>>

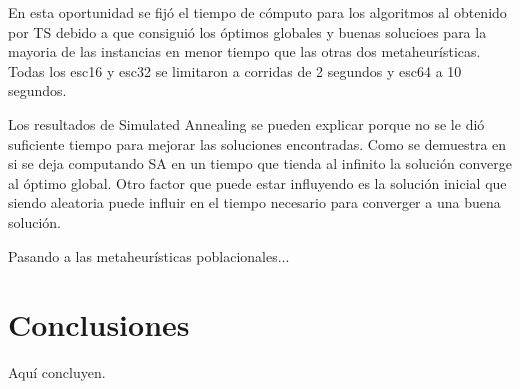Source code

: \documentclass{ci5652}
\begin{document}
En esta oportunidad se fijó el tiempo de cómputo para los algoritmos al obtenido por TS debido a que consiguió los óptimos globales y buenas solucioes para la mayoria de las instancias en menor tiempo que las otras dos metaheurísticas. Todas los esc16 y esc32 se limitaron a corridas de 2 segundos y esc64 a 10 segundos.

Los resultados de Simulated Annealing se pueden explicar porque no se le dió suficiente tiempo para mejorar las soluciones encontradas. Como se demuestra en \cite{7} si se deja computando SA en un tiempo que tienda al infinito la solución converge al óptimo global. Otro factor que puede estar influyendo es la solución inicial que siendo aleatoria puede influir en el tiempo necesario para converger a una buena solución.

Pasando a las metaheurísticas poblacionales...

\section*{Conclusiones}

Aquí concluyen.


\small

\end{document}
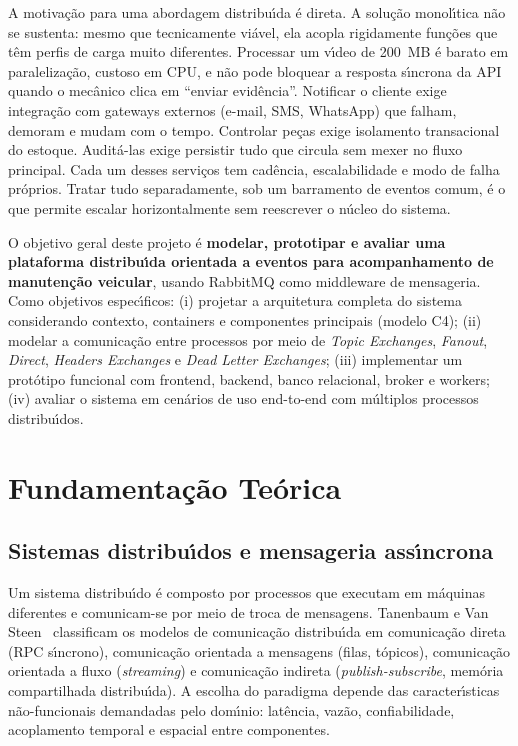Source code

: \documentclass[10pt,a4paper]{article}
\begin{document}
A motiva\c{c}\~ao para uma abordagem distribu\'\i da \'e direta. A solu\c{c}\~ao monol\'\i tica n\~ao se sustenta: mesmo que tecnicamente vi\'avel, ela acopla rigidamente fun\c{c}\~oes que t\^em perfis de carga muito diferentes. Processar um v\'\i deo de 200~MB \'e barato em paraleliza\c{c}\~ao, custoso em CPU, e n\~ao pode bloquear a resposta s\'\i ncrona da API quando o mec\^anico clica em ``enviar evid\^encia''. Notificar o cliente exige integra\c{c}\~ao com gateways externos (e-mail, SMS, WhatsApp) que falham, demoram e mudam com o tempo. Controlar pe\c{c}as exige isolamento transacional do estoque. Audit\'a-las exige persistir tudo que circula sem mexer no fluxo principal. Cada um desses servi\c{c}os tem cad\^encia, escalabilidade e modo de falha pr\'oprios. Tratar tudo separadamente, sob um barramento de eventos comum, \'e o que permite escalar horizontalmente sem reescrever o n\'ucleo do sistema.

O objetivo geral deste projeto \'e \textbf{modelar, prototipar e avaliar uma plataforma distribu\'\i da orientada a eventos para acompanhamento de manuten\c{c}\~ao veicular}, usando RabbitMQ como middleware de mensageria. Como objetivos espec\'\i ficos: (i) projetar a arquitetura completa do sistema considerando contexto, containers e componentes principais (modelo C4); (ii) modelar a comunica\c{c}\~ao entre processos por meio de \emph{Topic Exchanges}, \emph{Fanout}, \emph{Direct}, \emph{Headers Exchanges} e \emph{Dead Letter Exchanges}; (iii) implementar um prot\'otipo funcional com frontend, backend, banco relacional, broker e workers; (iv) avaliar o sistema em cen\'arios de uso end-to-end com m\'ultiplos processos distribu\'\i dos.

\section{Fundamenta\c{c}\~ao Te\'orica}

\subsection{Sistemas distribu\'\i dos e mensageria ass\'\i ncrona}

Um sistema distribu\'\i do \'e composto por processos que executam em m\'aquinas diferentes e comunicam-se por meio de troca de mensagens. Tanenbaum e Van Steen~\cite{tanenbaum2017dist} classificam os modelos de comunica\c{c}\~ao distribu\'\i da em comunica\c{c}\~ao direta (RPC s\'\i ncrono), comunica\c{c}\~ao orientada a mensagens (filas, t\'opicos), comunica\c{c}\~ao orientada a fluxo (\emph{streaming}) e comunica\c{c}\~ao indireta (\emph{publish-subscribe}, mem\'oria compartilhada distribu\'\i da). A escolha do paradigma depende das caracter\'\i sticas n\~ao-funcionais demandadas pelo dom\'\i nio: lat\^encia, vaz\~ao, confiabilidade, acoplamento temporal e espacial entre componentes.
\end{document}

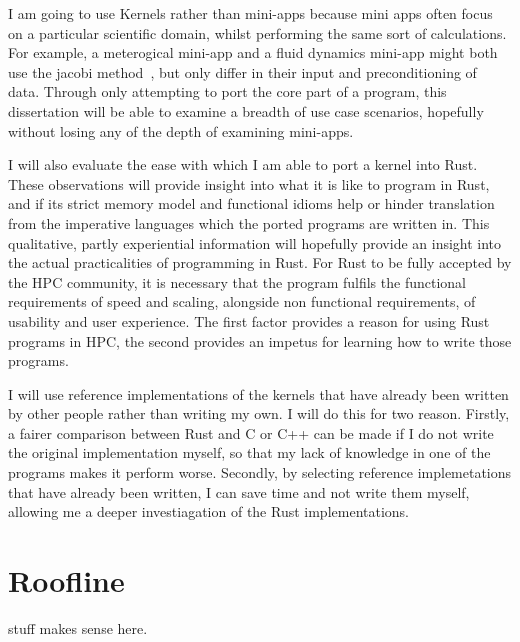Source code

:I am going to use Kernels rather than mini-apps because mini apps often focus on a particular scientific domain, whilst performing the same sort of calculations. For example, a meterogical mini-app and a fluid dynamics mini-app might both use the jacobi method~\cite{muller2014, schippers1982}, but only differ in their input and preconditioning of data.
Through only attempting to port the core part of a program, this dissertation will be able to examine a breadth of use case scenarios, hopefully without losing any of the depth of examining mini-apps.

I will also evaluate the ease with which I am able to port a kernel into Rust. These observations will provide insight into what it is like to program in Rust, and if its strict memory model and functional idioms help or hinder translation from the imperative languages which the ported programs are written in. This qualitative, partly experiential information will hopefully provide an insight into the actual practicalities of programming in Rust. For Rust to be fully accepted by the HPC community, it is necessary that the program fulfils the functional requirements of speed and scaling, alongside non functional requirements, of usability and user experience. The first factor provides a reason for using Rust programs in HPC, the second provides an impetus for learning how to write those programs.

I will use reference implementations of the kernels that have already been written by other people rather than writing my own. I will do this for two reason. Firstly, a fairer comparison between Rust and C or C++ can be made if I do not write the original implementation myself, so that my lack of knowledge in one of the programs makes it perform worse. Secondly, by selecting reference implemetations that have already been written, I can save time and not write them myself, allowing me a deeper investiagation of the Rust implementations.
\section{Roofline} stuff makes sense here.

<<

- [Directions] Each of the entries above must be output exactly, with none of the pictures.

- [Result of the task]
Source code

: \documentclass{ci5652}
\begin{document}
En esta oportunidad se fijó el tiempo de cómputo para los algoritmos al obtenido por TS debido a que consiguió los óptimos globales y buenas solucioes para la mayoria de las instancias en menor tiempo que las otras dos metaheurísticas. Todas los esc16 y esc32 se limitaron a corridas de 2 segundos y esc64 a 10 segundos.

Los resultados de Simulated Annealing se pueden explicar porque no se le dió suficiente tiempo para mejorar las soluciones encontradas. Como se demuestra en \cite{7} si se deja computando SA en un tiempo que tienda al infinito la solución converge al óptimo global. Otro factor que puede estar influyendo es la solución inicial que siendo aleatoria puede influir en el tiempo necesario para converger a una buena solución.

Pasando a las metaheurísticas poblacionales...

\section*{Conclusiones}

Aquí concluyen.


\small

\end{document}
Source code

: \documentclass[10pt,a4paper]{article}
\begin{document}
A motiva\c{c}\~ao para uma abordagem distribu\'\i da \'e direta. A solu\c{c}\~ao monol\'\i tica n\~ao se sustenta: mesmo que tecnicamente vi\'avel, ela acopla rigidamente fun\c{c}\~oes que t\^em perfis de carga muito diferentes. Processar um v\'\i deo de 200~MB \'e barato em paraleliza\c{c}\~ao, custoso em CPU, e n\~ao pode bloquear a resposta s\'\i ncrona da API quando o mec\^anico clica em ``enviar evid\^encia''. Notificar o cliente exige integra\c{c}\~ao com gateways externos (e-mail, SMS, WhatsApp) que falham, demoram e mudam com o tempo. Controlar pe\c{c}as exige isolamento transacional do estoque. Audit\'a-las exige persistir tudo que circula sem mexer no fluxo principal. Cada um desses servi\c{c}os tem cad\^encia, escalabilidade e modo de falha pr\'oprios. Tratar tudo separadamente, sob um barramento de eventos comum, \'e o que permite escalar horizontalmente sem reescrever o n\'ucleo do sistema.

O objetivo geral deste projeto \'e \textbf{modelar, prototipar e avaliar uma plataforma distribu\'\i da orientada a eventos para acompanhamento de manuten\c{c}\~ao veicular}, usando RabbitMQ como middleware de mensageria. Como objetivos espec\'\i ficos: (i) projetar a arquitetura completa do sistema considerando contexto, containers e componentes principais (modelo C4); (ii) modelar a comunica\c{c}\~ao entre processos por meio de \emph{Topic Exchanges}, \emph{Fanout}, \emph{Direct}, \emph{Headers Exchanges} e \emph{Dead Letter Exchanges}; (iii) implementar um prot\'otipo funcional com frontend, backend, banco relacional, broker e workers; (iv) avaliar o sistema em cen\'arios de uso end-to-end com m\'ultiplos processos distribu\'\i dos.

\section{Fundamenta\c{c}\~ao Te\'orica}

\subsection{Sistemas distribu\'\i dos e mensageria ass\'\i ncrona}

Um sistema distribu\'\i do \'e composto por processos que executam em m\'aquinas diferentes e comunicam-se por meio de troca de mensagens. Tanenbaum e Van Steen~\cite{tanenbaum2017dist} classificam os modelos de comunica\c{c}\~ao distribu\'\i da em comunica\c{c}\~ao direta (RPC s\'\i ncrono), comunica\c{c}\~ao orientada a mensagens (filas, t\'opicos), comunica\c{c}\~ao orientada a fluxo (\emph{streaming}) e comunica\c{c}\~ao indireta (\emph{publish-subscribe}, mem\'oria compartilhada distribu\'\i da). A escolha do paradigma depende das caracter\'\i sticas n\~ao-funcionais demandadas pelo dom\'\i nio: lat\^encia, vaz\~ao, confiabilidade, acoplamento temporal e espacial entre componentes.
\end{document}

Source code

:I am going to use Kernels rather than mini-apps because mini apps often focus on a particular scientific domain, whilst performing the same sort of calculations. For example, a meterogical mini-app and a fluid dynamics mini-app might both use the jacobi method~\cite{muller2014, schippers1982}, but only differ in their input and preconditioning of data.
Through only attempting to port the core part of a program, this dissertation will be able to examine a breadth of use case scenarios, hopefully without losing any of the depth of examining mini-apps.

I will also evaluate the ease with which I am able to port a kernel into Rust. These observations will provide insight into what it is like to program in Rust, and if its strict memory model and functional idioms help or hinder translation from the imperative languages which the ported programs are written in. This qualitative, partly experiential information will hopefully provide an insight into the actual practicalities of programming in Rust. For Rust to be fully accepted by the HPC community, it is necessary that the program fulfils the functional requirements of speed and scaling, alongside non functional requirements, of usability and user experience. The first factor provides a reason for using Rust programs in HPC, the second provides an impetus for learning how to write those programs.

I will use reference implementations of the kernels that have already been written by other people rather than writing my own. I will do this for two reason. Firstly, a fairer comparison between Rust and C or C++ can be made if I do not write the original implementation myself, so that my lack of knowledge in one of the programs makes it perform worse. Secondly, by selecting reference implemetations that have already been written, I can save time and not write them myself, allowing me a deeper investiagation of the Rust implementations.
\section{Roofline} stuff makes sense here.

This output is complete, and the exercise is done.